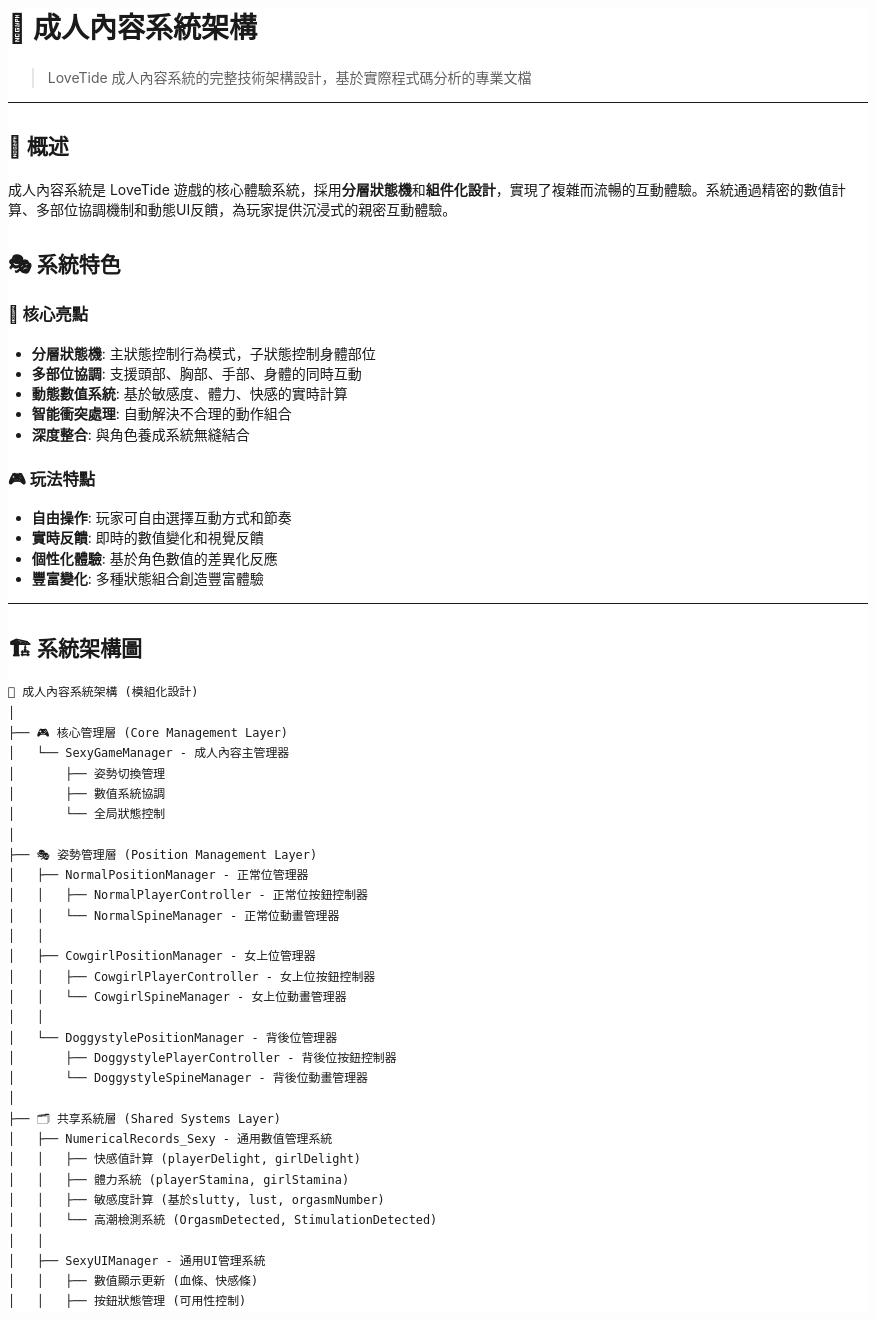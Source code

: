 # 🔞 成人內容系統架構

> LoveTide 成人內容系統的完整技術架構設計，基於實際程式碼分析的專業文檔

---

## 🎯 概述

成人內容系統是 LoveTide 遊戲的核心體驗系統，採用**分層狀態機**和**組件化設計**，實現了複雜而流暢的互動體驗。系統通過精密的數值計算、多部位協調機制和動態UI反饋，為玩家提供沉浸式的親密互動體驗。

## 🎭 系統特色

### 🌟 核心亮點
- **分層狀態機**: 主狀態控制行為模式，子狀態控制身體部位
- **多部位協調**: 支援頭部、胸部、手部、身體的同時互動
- **動態數值系統**: 基於敏感度、體力、快感的實時計算
- **智能衝突處理**: 自動解決不合理的動作組合
- **深度整合**: 與角色養成系統無縫結合

### 🎮 玩法特點
- **自由操作**: 玩家可自由選擇互動方式和節奏
- **實時反饋**: 即時的數值變化和視覺反饋
- **個性化體驗**: 基於角色數值的差異化反應
- **豐富變化**: 多種狀態組合創造豐富體驗

---

## 🏗️ 系統架構圖

```
🔞 成人內容系統架構 (模組化設計)
│
├── 🎮 核心管理層 (Core Management Layer)
│   └── SexyGameManager - 成人內容主管理器
│       ├── 姿勢切換管理
│       ├── 數值系統協調  
│       └── 全局狀態控制
│
├── 🎭 姿勢管理層 (Position Management Layer)
│   ├── NormalPositionManager - 正常位管理器
│   │   ├── NormalPlayerController - 正常位按鈕控制器
│   │   └── NormalSpineManager - 正常位動畫管理器
│   │
│   ├── CowgirlPositionManager - 女上位管理器  
│   │   ├── CowgirlPlayerController - 女上位按鈕控制器
│   │   └── CowgirlSpineManager - 女上位動畫管理器
│   │
│   └── DoggystylePositionManager - 背後位管理器
│       ├── DoggystylePlayerController - 背後位按鈕控制器
│       └── DoggystyleSpineManager - 背後位動畫管理器
│
├── 🗂️ 共享系統層 (Shared Systems Layer)  
│   ├── NumericalRecords_Sexy - 通用數值管理系統
│   │   ├── 快感值計算 (playerDelight, girlDelight)
│   │   ├── 體力系統 (playerStamina, girlStamina)
│   │   ├── 敏感度計算 (基於slutty, lust, orgasmNumber)
│   │   └── 高潮檢測系統 (OrgasmDetected, StimulationDetected)
│   │
│   ├── SexyUIManager - 通用UI管理系統
│   │   ├── 數值顯示更新 (血條、快感條)  
│   │   ├── 按鈕狀態管理 (可用性控制)
```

→ **WORK REQUEST**
Copy out each line of the records where the word "Management" appears.

→ **YOUR SOLUTION**
├── 🎮 核心管理層 (Core Management Layer)
├── 🎭 姿勢管理層 (Position Management Layer)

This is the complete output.